Bengaluru — Gold steadied near a more than eight-year high on Wednesday, as the worry over surging Covid-19 cases and the hope of more stimulus measures from the US Federal Reserve lifted demand for the safe-haven metal.

Spot gold was little changed at $1,792.79/oz by 2.41am GMT, after hitting its highest since November 2011 at $1,796.93 on Tuesday, just a few dollars away from the key $1,800 level. US gold futures eased 0.2% to $1,805.70.

“The main focus continues to be on the US. If the curve continues to steepen and the virus unabated, we are going to break $1,800 just for the fact that the Fed will have to be forced to add more stimulus,” said Stephen Innes, chief market strategist at financial services firm AxiCorp.

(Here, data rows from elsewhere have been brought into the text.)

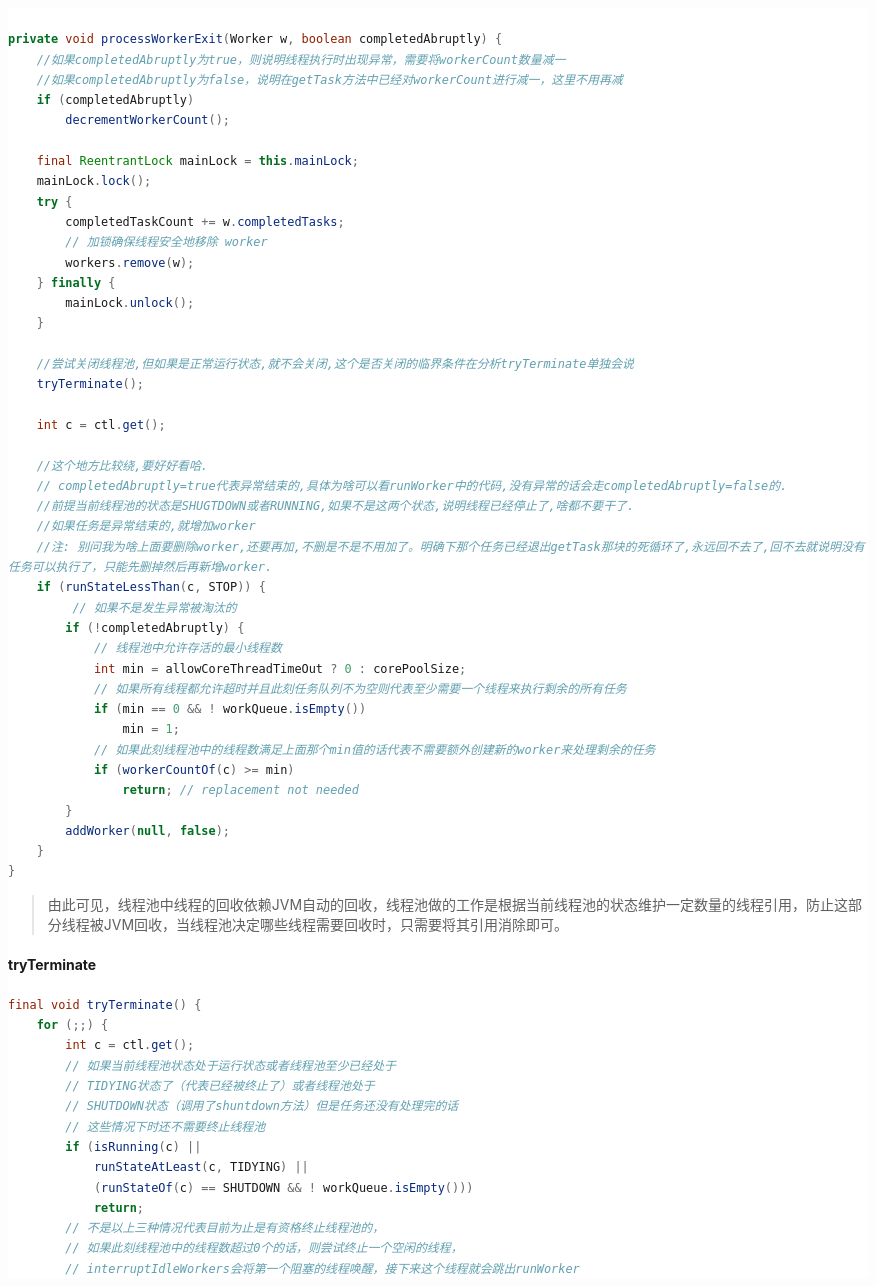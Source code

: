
 ```java

private void processWorkerExit(Worker w, boolean completedAbruptly) {
    //如果completedAbruptly为true，则说明线程执行时出现异常，需要将workerCount数量减一
    //如果completedAbruptly为false，说明在getTask方法中已经对workerCount进行减一，这里不用再减  
    if (completedAbruptly) 
        decrementWorkerCount();

    final ReentrantLock mainLock = this.mainLock;
    mainLock.lock();
    try {
        completedTaskCount += w.completedTasks;
        // 加锁确保线程安全地移除 worker 
        workers.remove(w);
    } finally {
        mainLock.unlock();
    }

    //尝试关闭线程池,但如果是正常运行状态,就不会关闭,这个是否关闭的临界条件在分析tryTerminate单独会说
    tryTerminate();

    int c = ctl.get();

    //这个地方比较绕,要好好看哈.
    // completedAbruptly=true代表异常结束的,具体为啥可以看runWorker中的代码,没有异常的话会走completedAbruptly=false的.
    //前提当前线程池的状态是SHUGTDOWN或者RUNNING,如果不是这两个状态,说明线程已经停止了,啥都不要干了.
    //如果任务是异常结束的,就增加worker
    //注: 别问我为啥上面要删除worker,还要再加,不删是不是不用加了。明确下那个任务已经退出getTask那块的死循环了,永远回不去了,回不去就说明没有任务可以执行了，只能先删掉然后再新增worker.
    if (runStateLessThan(c, STOP)) {
         // 如果不是发生异常被淘汰的
        if (!completedAbruptly) {
            // 线程池中允许存活的最小线程数
            int min = allowCoreThreadTimeOut ? 0 : corePoolSize;
            // 如果所有线程都允许超时并且此刻任务队列不为空则代表至少需要一个线程来执行剩余的所有任务
            if (min == 0 && ! workQueue.isEmpty())
                min = 1;
            // 如果此刻线程池中的线程数满足上面那个min值的话代表不需要额外创建新的worker来处理剩余的任务
            if (workerCountOf(c) >= min)
                return; // replacement not needed
        }
        addWorker(null, false);
    }
}
```

> 由此可见，线程池中线程的回收依赖JVM自动的回收，线程池做的工作是根据当前线程池的状态维护一定数量的线程引用，防止这部分线程被JVM回收，当线程池决定哪些线程需要回收时，只需要将其引用消除即可。

#### tryTerminate

```java
final void tryTerminate() {
    for (;;) {
        int c = ctl.get();
        // 如果当前线程池状态处于运行状态或者线程池至少已经处于
        // TIDYING状态了（代表已经被终止了）或者线程池处于
        // SHUTDOWN状态（调用了shuntdown方法）但是任务还没有处理完的话
        // 这些情况下时还不需要终止线程池
        if (isRunning(c) ||
            runStateAtLeast(c, TIDYING) ||
            (runStateOf(c) == SHUTDOWN && ! workQueue.isEmpty()))
            return;
        // 不是以上三种情况代表目前为止是有资格终止线程池的，
        // 如果此刻线程池中的线程数超过0个的话，则尝试终止一个空闲的线程，
        // interruptIdleWorkers会将第一个阻塞的线程唤醒，接下来这个线程就会跳出runWorker
```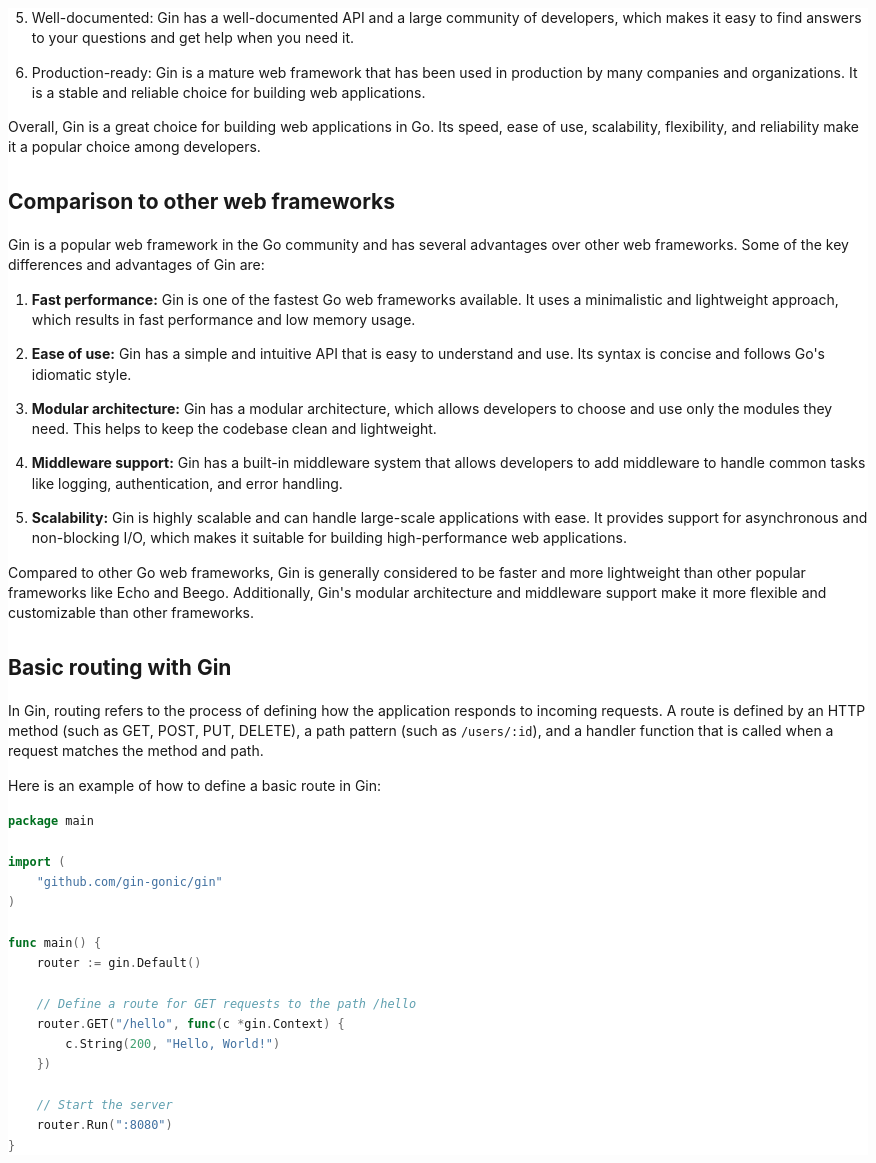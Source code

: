 5. Well-documented: Gin has a well-documented API and a large community of developers, which makes it easy to find answers to your questions and get help when you need it.

6. Production-ready: Gin is a mature web framework that has been used in production by many companies and organizations. It is a stable and reliable choice for building web applications.

Overall, Gin is a great choice for building web applications in Go. Its speed, ease of use, scalability, flexibility, and reliability make it a popular choice among developers.

## Comparison to other web frameworks

Gin is a popular web framework in the Go community and has several advantages over other web frameworks. Some of the key differences and advantages of Gin are:

1. **Fast performance:** Gin is one of the fastest Go web frameworks available. It uses a minimalistic and lightweight approach, which results in fast performance and low memory usage.

2. **Ease of use:** Gin has a simple and intuitive API that is easy to understand and use. Its syntax is concise and follows Go's idiomatic style.

3. **Modular architecture:** Gin has a modular architecture, which allows developers to choose and use only the modules they need. This helps to keep the codebase clean and lightweight.

4. **Middleware support:** Gin has a built-in middleware system that allows developers to add middleware to handle common tasks like logging, authentication, and error handling.

5. **Scalability:** Gin is highly scalable and can handle large-scale applications with ease. It provides support for asynchronous and non-blocking I/O, which makes it suitable for building high-performance web applications.

Compared to other Go web frameworks, Gin is generally considered to be faster and more lightweight than other popular frameworks like Echo and Beego. Additionally, Gin's modular architecture and middleware support make it more flexible and customizable than other frameworks.

## Basic routing with Gin

In Gin, routing refers to the process of defining how the application responds to incoming requests. A route is defined by an HTTP method (such as GET, POST, PUT, DELETE), a path pattern (such as `/users/:id`), and a handler function that is called when a request matches the method and path.

Here is an example of how to define a basic route in Gin:

```go
package main

import (
    "github.com/gin-gonic/gin"
)

func main() {
    router := gin.Default()

    // Define a route for GET requests to the path /hello
    router.GET("/hello", func(c *gin.Context) {
        c.String(200, "Hello, World!")
    })

    // Start the server
    router.Run(":8080")
}
```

The US coronavirus outbreak crossed a grim new milestone of more than 3-million confirmed cases as more states reported record numbers of new infections.

Compounding economic concerns, the European Commission on Tuesday forecast the eurozone would drop deeper into recession in 2020 and rebound less steeply in 2021 than previously thought.

“The health, financial and economic uncertainties generated by the Covid-19 pandemic and its aftermath are likely to continue to support gold’s rally well into 2021, but at a reduced level,” HSBC analysts said in a note.

Fed officials expressed concern that the surge in Covid-19 cases threatens to pinch consumer spending and job gains. One Fed policymaker pledged more support ahead from the US central bank. Gold tends to benefit from widespread stimulus measures from central banks because it is widely viewed as a hedge against inflation and currency debasement.

Indicative of sentiment, holdings of SPDR Gold Trust rose 0.7% on Tuesday. Weighing on gold, the dollar index rose 0.1%. Palladium gained 0.3% to $1,921.69 per ounce and platinum was steady at $835.45, while silver lost 0.1% to $18.28.